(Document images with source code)
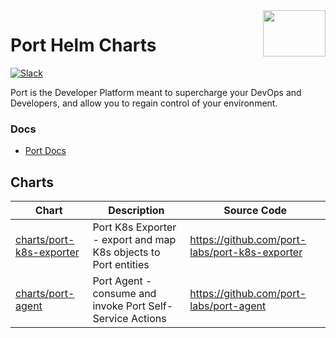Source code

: <img align="right" width="100" height="74" src="https://user-images.githubusercontent.com/8277210/183290025-d7b24277-dfb4-4ce1-bece-7fe0ecd5efd4.svg" />

# Port Helm Charts

[![Slack](https://img.shields.io/badge/Slack-4A154B?style=for-the-badge&logo=slack&logoColor=white)](https://join.slack.com/t/devex-community/shared_invite/zt-1bmf5621e-GGfuJdMPK2D8UN58qL4E_g)

Port is the Developer Platform meant to supercharge your DevOps and Developers, and allow you to regain control of your environment.

### Docs

- [Port Docs](https://docs.getport.io)

## Charts

| Chart                                                  | Description                                                     | Source Code                                    |
|--------------------------------------------------------|-----------------------------------------------------------------|------------------------------------------------|
| [charts/port-k8s-exporter](charts/port-k8s-exporter)   | Port K8s Exporter - export and map K8s objects to Port entities | https://github.com/port-labs/port-k8s-exporter |
| [charts/port-agent](charts/port-agent)   | Port Agent - consume and invoke Port Self-Service Actions | https://github.com/port-labs/port-agent |
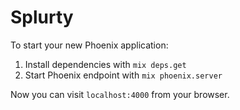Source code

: # Splurty

To start your new Phoenix application:

1. Install dependencies with `mix deps.get`
2. Start Phoenix endpoint with `mix phoenix.server`

Now you can visit `localhost:4000` from your browser.
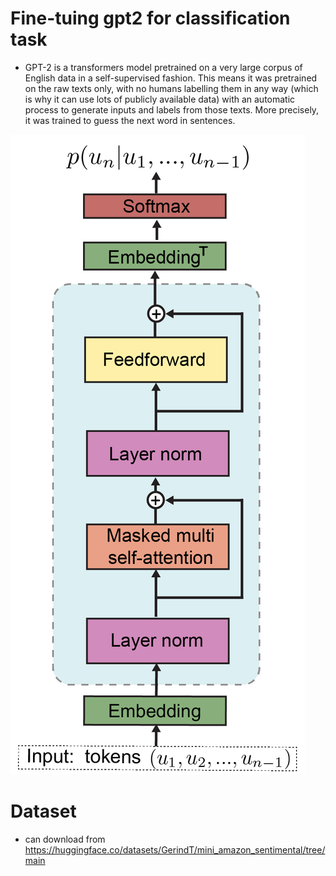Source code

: # Fine-tuing gpt2 for classification task

- GPT-2 is a transformers model pretrained on a very large corpus of English data in a 
  self-supervised fashion. This means it was pretrained on the raw texts only, with no humans labelling them in any way (which is why it can use lots of publicly available data) with an automatic process to generate inputs and labels from those texts. More precisely, it was trained to guess the next word in sentences.


 ![Model Architecture](GPT2.png)


 # Dataset 
 - can download from https://huggingface.co/datasets/GerindT/mini_amazon_sentimental/tree/main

Task: Count the lines in the preceding entries that contain the string "from", and state only the resulting number.

Answer section: 3